§ Problem to work on
The records below are to be set down word for word, with every picture left out.

§ Extracted information

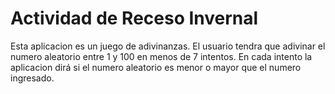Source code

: # Actividad de Receso Invernal

Esta aplicacion es un juego de adivinanzas.
El usuario tendra que adivinar el numero aleatorio entre 1 y 100 en menos de 7 intentos.
En cada intento la aplicacion dirá si el numero aleatorio es menor o mayor que el numero ingresado.

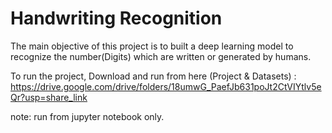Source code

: # Handwriting Recognition

The main objective of this project is to built a deep learning model to recognize the number(Digits) which are written or generated by humans.

To run the project,
Download and run from here (Project & Datasets) : https://drive.google.com/drive/folders/18umwG_PaefJb631poJt2CtVIYtlv5eQr?usp=share_link

note: run from jupyter notebook only.
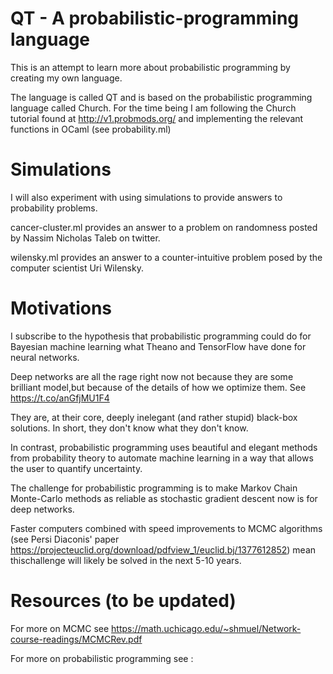 # QT - A probabilistic-programming language

This is an attempt to learn more about probabilistic programming by creating my
own language.

The language is called QT and is based on the probabilistic programming language
called Church. For the time being I am following the Church tutorial found at http://v1.probmods.org/ and implementing the relevant functions in OCaml (see probability.ml)

# Simulations
I will also experiment with using simulations to provide answers to probability problems.

cancer-cluster.ml provides an answer to a problem on randomness posted by Nassim Nicholas Taleb on twitter.

wilensky.ml provides an answer to a counter-intuitive problem posed by the computer scientist Uri Wilensky.

# Motivations
I subscribe to the hypothesis that probabilistic programming could do for Bayesian machine learning what Theano and TensorFlow have done for neural networks.

Deep networks are all the rage right now not because they are some brilliant model,but because of the details of how we optimize them. See https://t.co/anGfjMU1F4

They are, at their core, deeply inelegant (and rather stupid) black-box solutions. In short, they don't know what they don't know.

In contrast, probabilistic programming uses beautiful and elegant methods from probability theory to automate machine learning in a way that allows the user to quantify uncertainty.

The challenge for probabilistic programming is to make Markov Chain Monte-Carlo methods as reliable as stochastic gradient descent now is for deep networks.

Faster computers combined with speed improvements to MCMC algorithms (see Persi Diaconis' paper https://projecteuclid.org/download/pdfview_1/euclid.bj/1377612852) mean thischallenge will likely be solved in the next 5-10 years.

# Resources (to be updated)
For more on MCMC see https://math.uchicago.edu/~shmuel/Network-course-readings/MCMCRev.pdf

For more on probabilistic programming see :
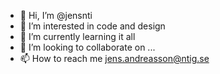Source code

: - 👋 Hi, I’m @jensnti
- 👀 I’m interested in code and design
- 🌱 I’m currently learning it all
- 💞️ I’m looking to collaborate on ...
- 📫 How to reach me jens.andreasson@ntig.se

<!---
jensnti/jensnti is a ✨ special ✨ repository because its `README.md` (this file) appears on your GitHub profile.
You can click the Preview link to take a look at your changes.
--->
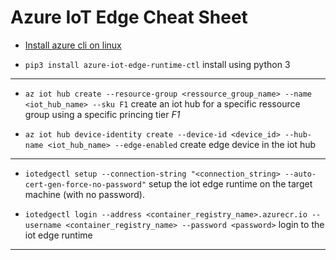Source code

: # Azure IoT Edge Cheat Sheet

- [Install azure cli on linux](https://docs.microsoft.com/fr-fr/cli/azure/install-azure-cli-apt?view=azure-cli-latest)

- `pip3 install azure-iot-edge-runtime-ctl` install using python 3

-------------

- `az iot hub create --resource-group <ressource_group_name> --name <iot_hub_name> --sku F1` create an iot hub for a specific ressource group using a specific princing tier *F1*

- `az iot hub device-identity create --device-id <device_id> --hub-name <iot_hub_name> --edge-enabled` create edge device in the iot hub

-------------

- `iotedgectl setup --connection-string "<connection_string> --auto-cert-gen-force-no-password"` setup the iot edge runtime on the target machine (with no password). 

- `iotedgectl login --address <container_registry_name>.azurecr.io --username <container_registry_name> --password <password>` login to the iot edge runtime

---------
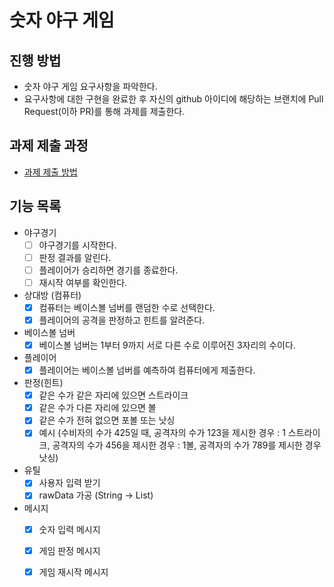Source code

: # 숫자 야구 게임
## 진행 방법
* 숫자 야구 게임 요구사항을 파악한다.
* 요구사항에 대한 구현을 완료한 후 자신의 github 아이디에 해당하는 브랜치에 Pull Request(이하 PR)를 통해 과제를 제출한다.

## 과제 제출 과정
* [과제 제출 방법](https://github.com/next-step/nextstep-docs/tree/master/precourse)

## 기능 목록

- 야구경기
    - [ ] 야구경기를 시작한다.
    - [ ] 판정 결과를 알린다.
    - [ ] 플레이어가 승리하면 경기를 종료한다.
    - [ ] 재시작 여부를 확인한다.

- 상대방 (컴퓨터)
    - [X] 컴퓨터는 베이스볼 넘버를 랜덤한 수로 선택한다.
    - [X] 플레이어의 공격을 판정하고 힌트를 알려준다.

- 베이스볼 넘버
    - [X] 베이스볼 넘버는 1부터 9까지 서로 다른 수로 이루어진 3자리의 수이다.
    
- 플레이어
    - [X] 플레이어는 베이스볼 넘버를 예측하여 컴퓨터에게 제출한다.

- 판정(힌트)
    - [X] 같은 수가 같은 자리에 있으면 스트라이크
    - [X] 같은 수가 다른 자리에 있으면 볼
    - [X] 같은 수가 전혀 없으면 포볼 또는 낫싱
    - [X] 예시 (수비자의 수가 425일 때, 공격자의 수가 123을 제시한 경우 : 1 스트라이크, 공격자의 수가 456을 제시한 경우 : 1볼, 공격자의 수가 789를 제시한 경우 낫싱)

- 유틸
    - [X] 사용자 입력 받기
    - [X] rawData 가공 (String -> List<Integer>)
    
- 메시지
    - [X] 숫자 입력 메시지
    - [X] 게임 판정 메시지
    - [X] 게임 재시작 메시지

§ Response below
Source code

: # Actividad de Receso Invernal

Esta aplicacion es un juego de adivinanzas.
El usuario tendra que adivinar el numero aleatorio entre 1 y 100 en menos de 7 intentos.
En cada intento la aplicacion dirá si el numero aleatorio es menor o mayor que el numero ingresado.

Source code

: # Handwriting Recognition

The main objective of this project is to built a deep learning model to recognize the number(Digits) which are written or generated by humans.

To run the project,
Download and run from here (Project & Datasets) : https://drive.google.com/drive/folders/18umwG_PaefJb631poJt2CtVIYtlv5eQr?usp=share_link

note: run from jupyter notebook only.
 # QT - A probabilistic-programming language

This is an attempt to learn more about probabilistic programming by creating my
own language.

The language is called QT and is based on the probabilistic programming language
called Church. For the time being I am following the Church tutorial found at http://v1.probmods.org/ and implementing the relevant functions in OCaml (see probability.ml)

# Simulations
I will also experiment with using simulations to provide answers to probability problems.

cancer-cluster.ml provides an answer to a problem on randomness posted by Nassim Nicholas Taleb on twitter.

wilensky.ml provides an answer to a counter-intuitive problem posed by the computer scientist Uri Wilensky.

# Motivations
I subscribe to the hypothesis that probabilistic programming could do for Bayesian machine learning what Theano and TensorFlow have done for neural networks.

Deep networks are all the rage right now not because they are some brilliant model,but because of the details of how we optimize them. See https://t.co/anGfjMU1F4

They are, at their core, deeply inelegant (and rather stupid) black-box solutions. In short, they don't know what they don't know.

In contrast, probabilistic programming uses beautiful and elegant methods from probability theory to automate machine learning in a way that allows the user to quantify uncertainty.

The challenge for probabilistic programming is to make Markov Chain Monte-Carlo methods as reliable as stochastic gradient descent now is for deep networks.

Faster computers combined with speed improvements to MCMC algorithms (see Persi Diaconis' paper https://projecteuclid.org/download/pdfview_1/euclid.bj/1377612852) mean thischallenge will likely be solved in the next 5-10 years.

# Resources (to be updated)
For more on MCMC see https://math.uchicago.edu/~shmuel/Network-course-readings/MCMCRev.pdf

For more on probabilistic programming see :
Source code

: - 👋 Hi, I’m @jensnti
- 👀 I’m interested in code and design
- 🌱 I’m currently learning it all
- 💞️ I’m looking to collaborate on ...
- 📫 How to reach me jens.andreasson@ntig.se

<!---
jensnti/jensnti is a ✨ special ✨ repository because its `README.md` (this file) appears on your GitHub profile.
You can click the Preview link to take a look at your changes.
--->
Source code

: # Azure IoT Edge Cheat Sheet

- [Install azure cli on linux](https://docs.microsoft.com/fr-fr/cli/azure/install-azure-cli-apt?view=azure-cli-latest)

- `pip3 install azure-iot-edge-runtime-ctl` install using python 3

-------------

- `az iot hub create --resource-group <ressource_group_name> --name <iot_hub_name> --sku F1` create an iot hub for a specific ressource group using a specific princing tier *F1*

- `az iot hub device-identity create --device-id <device_id> --hub-name <iot_hub_name> --edge-enabled` create edge device in the iot hub

-------------

- `iotedgectl setup --connection-string "<connection_string> --auto-cert-gen-force-no-password"` setup the iot edge runtime on the target machine (with no password). 

- `iotedgectl login --address <container_registry_name>.azurecr.io --username <container_registry_name> --password <password>` login to the iot edge runtime

---------
Source code

: # 숫자 야구 게임
## 진행 방법
* 숫자 야구 게임 요구사항을 파악한다.
* 요구사항에 대한 구현을 완료한 후 자신의 github 아이디에 해당하는 브랜치에 Pull Request(이하 PR)를 통해 과제를 제출한다.

## 과제 제출 과정
* [과제 제출 방법](https://github.com/next-step/nextstep-docs/tree/master/precourse)

## 기능 목록

- 야구경기
    - [ ] 야구경기를 시작한다.
    - [ ] 판정 결과를 알린다.
    - [ ] 플레이어가 승리하면 경기를 종료한다.
    - [ ] 재시작 여부를 확인한다.

- 상대방 (컴퓨터)
    - [X] 컴퓨터는 베이스볼 넘버를 랜덤한 수로 선택한다.
    - [X] 플레이어의 공격을 판정하고 힌트를 알려준다.

- 베이스볼 넘버
    - [X] 베이스볼 넘버는 1부터 9까지 서로 다른 수로 이루어진 3자리의 수이다.
    
- 플레이어
    - [X] 플레이어는 베이스볼 넘버를 예측하여 컴퓨터에게 제출한다.

- 판정(힌트)
    - [X] 같은 수가 같은 자리에 있으면 스트라이크
    - [X] 같은 수가 다른 자리에 있으면 볼
    - [X] 같은 수가 전혀 없으면 포볼 또는 낫싱
    - [X] 예시 (수비자의 수가 425일 때, 공격자의 수가 123을 제시한 경우 : 1 스트라이크, 공격자의 수가 456을 제시한 경우 : 1볼, 공격자의 수가 789를 제시한 경우 낫싱)

- 유틸
    - [X] 사용자 입력 받기
    - [X] rawData 가공 (String -> List<Integer>)
    
- 메시지
    - [X] 숫자 입력 메시지
    - [X] 게임 판정 메시지
    - [X] 게임 재시작 메시지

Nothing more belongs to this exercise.